TASK INPUT Block Start
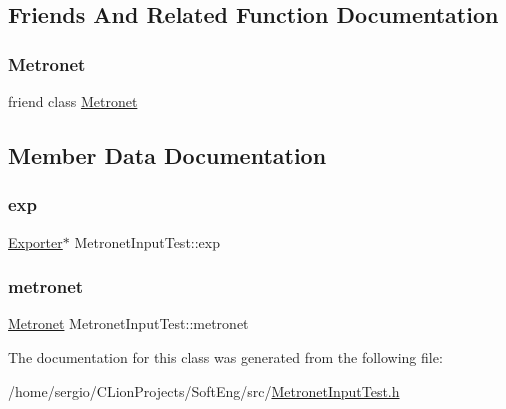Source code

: \subsection{Friends And Related Function Documentation}
\mbox{\label{class_metronet_input_test_a07c94fb69880743e62f64a941fc2d4ab}} 
\subsubsection{\texorpdfstring{Metronet}{Metronet}}
{\footnotesize\ttfamily friend class \hyperlink{class_metronet}{Metronet}\hspace{0.3cm}{\ttfamily [friend]}}



\subsection{Member Data Documentation}
\mbox{\label{class_metronet_input_test_ae16b3047e5801a34ef23dd9314e44770}} 
\subsubsection{\texorpdfstring{exp}{exp}}
{\footnotesize\ttfamily \hyperlink{class_exporter}{Exporter}$\ast$ Metronet\+Input\+Test\+::exp\hspace{0.3cm}{\ttfamily [protected]}}

\mbox{\label{class_metronet_input_test_ab922ed7c2e4f1dfee1ed7df1eb3a13b4}} 
\subsubsection{\texorpdfstring{metronet}{metronet}}
{\footnotesize\ttfamily \hyperlink{class_metronet}{Metronet} Metronet\+Input\+Test\+::metronet\hspace{0.3cm}{\ttfamily [protected]}}



The documentation for this class was generated from the following file\+:\begin{DoxyCompactItemize}
\item 
/home/sergio/\+C\+Lion\+Projects/\+Soft\+Eng/src/\hyperlink{_metronet_input_test_8h}{Metronet\+Input\+Test.\+h}\end{DoxyCompactItemize}
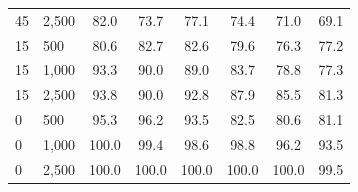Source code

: \documentclass[twoside,11pt]{article}\usepackage[]{graphicx}\usepackage[]{xcolor}
\newenvironment{knitrout}{}{} %
\begin{document}
\begin{knitrout}
\begin{landscape}
\begin{longtable}[t]{llcccccc}
\hspace{1em}45 & 2,500 & 82.0 & 73.7 & 77.1 & 74.4 & 71.0 & 69.1\\
\hspace{1em}15 & 500 & 80.6 & 82.7 & 82.6 & 79.6 & 76.3 & 77.2\\
\hspace{1em}15 & 1,000 & 93.3 & 90.0 & 89.0 & 83.7 & 78.8 & 77.3\\
\hspace{1em}15 & 2,500 & 93.8 & 90.0 & 92.8 & 87.9 & 85.5 & 81.3\\
\hspace{1em}0 & 500 & 95.3 & 96.2 & 93.5 & 82.5 & 80.6 & 81.1\\
\hspace{1em}0 & 1,000 & 100.0 & 99.4 & 98.6 & 98.8 & 96.2 & 93.5\\
\hspace{1em}0 & 2,500 & 100.0 & 100.0 & 100.0 & 100.0 & 100.0 & 99.5\\*
\end{longtable}
\end{landscape}

\end{knitrout}


\vskip 0.2in

\end{document}
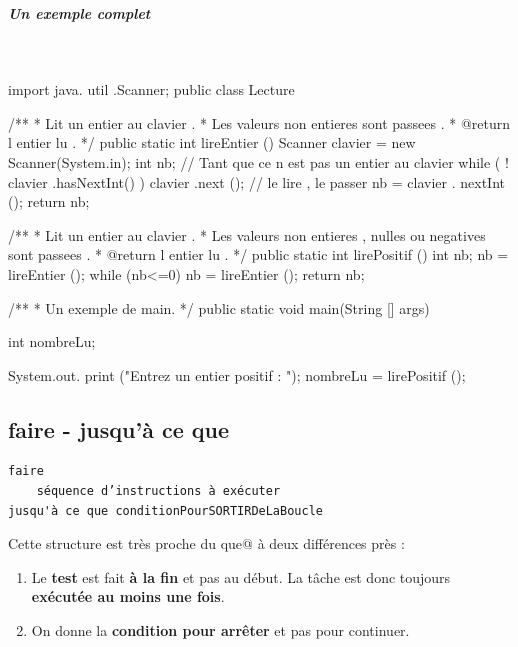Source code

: \documentclass[11pt,a4paper]{article}
\begin{document}
			
		\subparagraph{Un exemple complet} 
		
					\textcolor{white}{.} \par
				
            \par
        \begin{Java}
import java. util .Scanner;
public class Lecture {
    /**
    * Lit un entier au clavier .
    * Les valeurs non entieres sont passees .
    * @return l entier lu .
    */
    public static int lireEntier () {
      Scanner clavier = new Scanner(System.in);
      int nb;
      // Tant que ce n  est pas un entier au clavier
      while ( ! clavier .hasNextInt() ) {
        clavier .next (); // le lire , le passer
      }
      nb = clavier . nextInt ();
      return nb;
    }

    /**
    * Lit un entier au clavier .
    * Les valeurs non entieres , nulles ou negatives sont passees .
    * @return l entier lu .
    */
    public static int lirePositif () {
      int nb;
      nb = lireEntier ();
      while (nb<=0) {
        nb = lireEntier ();
      }
      return nb;
    }

    /**
    * Un exemple de main.
    */
    public static void main(String [] args){
      int nombreLu;
      
      System.out. print ("Entrez un entier  positif : ");
      nombreLu = lirePositif ();
    }
}\end{Java}\subsection{faire - jusqu'\`a ce que}\begin{verbatim}
faire
    séquence d’instructions à exécuter
jusqu'à ce que conditionPourSORTIRDeLaBoucle
      \end{verbatim}
        Cette structure est tr\`es proche du \guillemotleft  \verb@tant que@ \guillemotright  \`a deux diff\'erences pr\`es :
        
					\begin{enumerate}
				
			\item 
            Le \textbf{test} est fait \textbf{\`a la fin} et pas au d\'ebut. 
            La t\^ache est donc toujours \textbf{ex\'ecut\'ee au moins une fois}.
          
			\item On donne la \textbf{condition pour arr\^eter} et pas pour continuer.
					\end{enumerate}
				
\end{document}
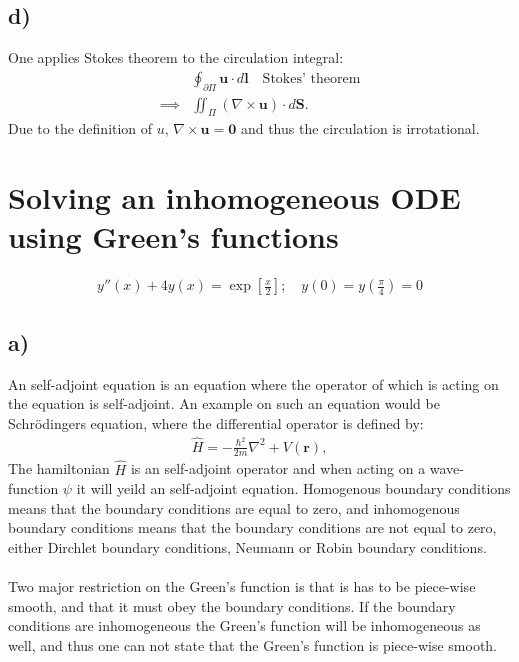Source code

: \documentclass{article}
\begin{document}
\subsection*{d)}
One applies Stokes theorem to the circulation integral:
\begin{align*}
    &\oint_{\partial \Pi} \mathbf{u}\cdot d\mathbf{l}\quad \text{Stokes' theorem}\\
    \implies &\iint_{\Pi} (\nabla\times \mathbf{u})\cdot d\mathbf{S}.
\end{align*}Due to the definition of $u$, $\nabla \times \mathbf{u}=\mathbf{0}$ and thus the circulation is irrotational.

\newpage
\section{Solving an inhomogeneous ODE using Green’s functions}
\begin{align}
    y''(x) + 4y(x) =\exp\left[\frac{x}{2}\right]; \quad y(0) = y\left(\frac{\pi}{4}\right) = 0\label{eq: Task 4}
\end{align}
\subsection*{a)}
An self-adjoint equation is an equation where the operator of which is acting on the equation is self-adjoint. An example on such an equation would be Schrödingers equation, where the differential operator is defined by:
\begin{align*}
    \hat{H} = -\frac{\hbar^2}{2m}\nabla^2 + V(\mathbf{r}),
\end{align*}The hamiltonian $\hat{H}$ is an self-adjoint operator and when acting on a wave-function $\psi$ it will yeild an self-adjoint equation. Homogenous boundary conditions means that the boundary conditions are equal to zero, and inhomogenous boundary conditions means that the boundary conditions are not equal to zero, either Dirchlet boundary conditions, Neumann or Robin boundary conditions.\\\\
\noindent
Two major restriction on the Green's function is that is has to be piece-wise smooth, and that it must obey the boundary conditions. If the boundary conditions are inhomogeneous the Green's function will be inhomogeneous as well, and thus one can not state
that the Green's function is piece-wise smooth.
\end{document}
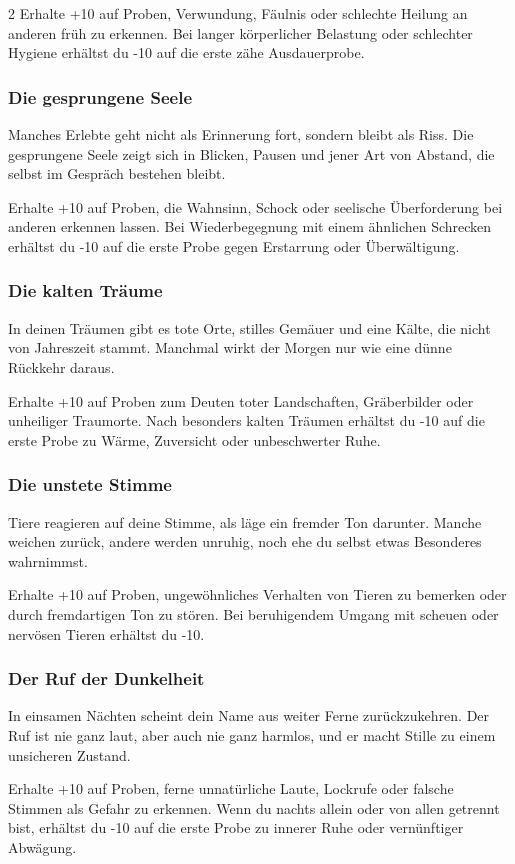 {\begin{multicols*}{2}
        \malspielwertebox
        {Erhalte +10 auf Proben, Verwundung, Fäulnis oder schlechte Heilung an anderen früh zu erkennen.}
        {Bei langer körperlicher Belastung oder schlechter Hygiene erhältst du -10 auf die erste zähe Ausdauerprobe.}

        \subsubsection*{Die gesprungene Seele}
        Manches Erlebte geht nicht als Erinnerung fort, sondern bleibt als Riss. Die gesprungene Seele zeigt sich in Blicken, Pausen und jener Art von Abstand, die selbst im Gespräch bestehen bleibt.

        \malspielwertebox
        {Erhalte +10 auf Proben, die Wahnsinn, Schock oder seelische Überforderung bei anderen erkennen lassen.}
        {Bei Wiederbegegnung mit einem ähnlichen Schrecken erhältst du -10 auf die erste Probe gegen Erstarrung oder Überwältigung.}

        \subsubsection*{Die kalten Träume}
        In deinen Träumen gibt es tote Orte, stilles Gemäuer und eine Kälte, die nicht von Jahreszeit stammt. Manchmal wirkt der Morgen nur wie eine dünne Rückkehr daraus.

        \malspielwertebox
        {Erhalte +10 auf Proben zum Deuten toter Landschaften, Gräberbilder oder unheiliger Traumorte.}
        {Nach besonders kalten Träumen erhältst du -10 auf die erste Probe zu Wärme, Zuversicht oder unbeschwerter Ruhe.}

        \subsubsection*{Die unstete Stimme}
        Tiere reagieren auf deine Stimme, als läge ein fremder Ton darunter. Manche weichen zurück, andere werden unruhig, noch ehe du selbst etwas Besonderes wahrnimmst.

        \malspielwertebox
        {Erhalte +10 auf Proben, ungewöhnliches Verhalten von Tieren zu bemerken oder durch fremdartigen Ton zu stören.}
        {Bei beruhigendem Umgang mit scheuen oder nervösen Tieren erhältst du -10.}

        \subsubsection*{Der Ruf der Dunkelheit}
        In einsamen Nächten scheint dein Name aus weiter Ferne zurückzukehren. Der Ruf ist nie ganz laut, aber auch nie ganz harmlos, und er macht Stille zu einem unsicheren Zustand.

        \malspielwertebox
        {Erhalte +10 auf Proben, ferne unnatürliche Laute, Lockrufe oder falsche Stimmen als Gefahr zu erkennen.}
        {Wenn du nachts allein oder von allen getrennt bist, erhältst du -10 auf die erste Probe zu innerer Ruhe oder vernünftiger Abwägung.}

    \end{multicols*}
}
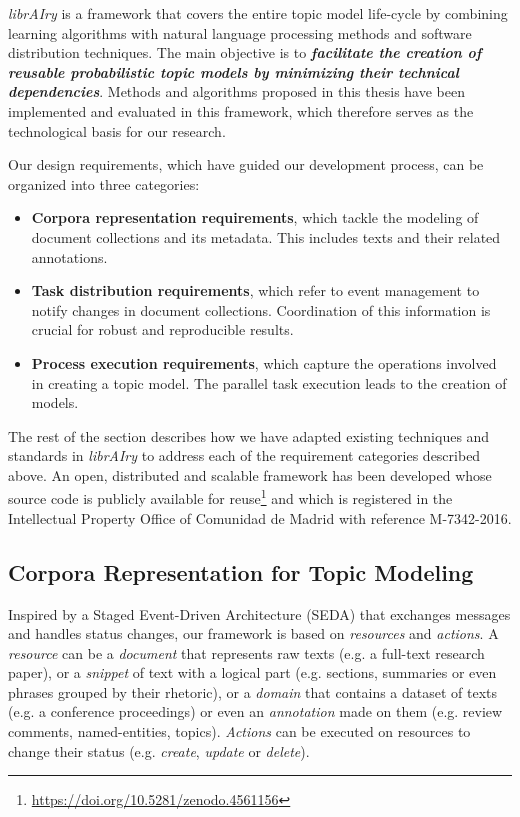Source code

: \textit{librAIry} is a framework that covers the entire topic model life-cycle by combining learning algorithms with natural language processing methods and software distribution techniques. The main objective is to \textbf{\textit{facilitate the creation of reusable probabilistic topic models by minimizing their technical dependencies}}. Methods and algorithms proposed in this thesis have been implemented and evaluated in this framework, which therefore serves as the technological basis for our research.

Our design requirements, which have guided our development process, can be organized into three categories:
\begin{itemize}
\item \textbf{Corpora representation requirements}, which tackle the modeling of document collections and its metadata. This includes texts and their related annotations.
\item \textbf{Task distribution requirements}, which refer to event management to notify changes in document collections. Coordination of this information is crucial for robust and reproducible results.  
\item \textbf{Process execution requirements}, which capture the operations involved in creating a topic model. The parallel task execution leads to the creation of models.
\end{itemize}

The rest of the section describes how we have adapted existing techniques and standards in \textit{librAIry} to address each of the requirement categories described above. An open, distributed and scalable framework has been developed whose source code is publicly available for reuse\footnote{\url{https://doi.org/10.5281/zenodo.4561156}} and which is registered in the Intellectual Property Office of Comunidad de Madrid with reference M-7342-2016.

\subsection{Corpora Representation for Topic Modeling}
\label{sec:representing-corpora}

Inspired by a Staged Event-Driven Architecture (SEDA) that exchanges messages and handles status changes, our framework is based on \textit{resources} and \textit{actions}. A \textit{resource} can be a \textit{document} that represents raw texts (e.g. a full-text research paper), or a \textit{snippet} of text with a logical part  (e.g. sections, summaries or even phrases grouped by their rhetoric), or a \textit{domain} that contains a dataset of texts (e.g. a conference proceedings) or even an \textit{annotation} made on them (e.g. review comments, named-entities, topics). \textit{Actions} can be executed on resources to change their status (e.g. \textit{create}, \textit{update} or \textit{delete}).

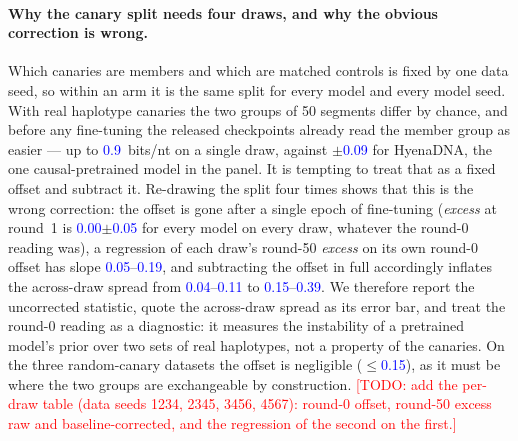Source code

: \documentclass[10pt,letterpaper]{article}
\newcommand{\TODO}[1]{\textcolor{red}{[TODO: #1]}}
\newcommand{\NUM}[1]{\textcolor{blue}{#1}}
\newcommand{\bits}{bits/nt}
\newcommand{\excess}{\textit{excess}}
\begin{document}
\paragraph{Why the canary split needs four draws, and why the obvious correction is wrong.}
Which canaries are members and which are matched controls is fixed by one data seed, so within an arm
it is the same split for every model and every model seed. With real haplotype canaries the two
groups of 50 segments differ by chance, and before any fine-tuning the released checkpoints already
read the member group as easier --- up to \NUM{0.9}~\bits{} on a single draw, against
$\pm$\NUM{0.09} for HyenaDNA, the one causal-pretrained model in the panel. It is tempting to treat
that as a fixed offset and subtract it. Re-drawing the split four times shows that this is the wrong
correction: the offset is gone after a single epoch of fine-tuning (\excess{} at round~1 is
\NUM{0.00}$\pm$\NUM{0.05} for every model on every draw, whatever the round-0 reading was), a
regression of each draw's round-50 \excess{} on its own round-0 offset has slope
\NUM{0.05}--\NUM{0.19}, and subtracting the offset in full accordingly inflates the across-draw
spread from \NUM{0.04}--\NUM{0.11} to \NUM{0.15}--\NUM{0.39}. We therefore report the uncorrected
statistic, quote the across-draw spread as its error bar, and treat the round-0 reading as a
diagnostic: it measures the instability of a pretrained model's prior over two sets of real
haplotypes, not a property of the canaries. On the three random-canary datasets the offset is
negligible ($\le$\NUM{0.15}), as it must be where the two groups are exchangeable by construction.
\TODO{add the per-draw table (data seeds 1234, 2345, 3456, 4567): round-0 offset, round-50 excess
raw and baseline-corrected, and the regression of the second on the first.}
\end{document}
TASK INPUT Block End
_WHAT NEEDS TO BE DONE_.
Search the data above for lines holding "cdot" and copy each of them.

_RESPONSE TO THIS TASK_.
    &\oint_{\partial \Pi} \mathbf{u}\cdot d\mathbf{l}\quad \text{Stokes' theorem}\\
    \implies &\iint_{\Pi} (\nabla\times \mathbf{u})\cdot d\mathbf{S}.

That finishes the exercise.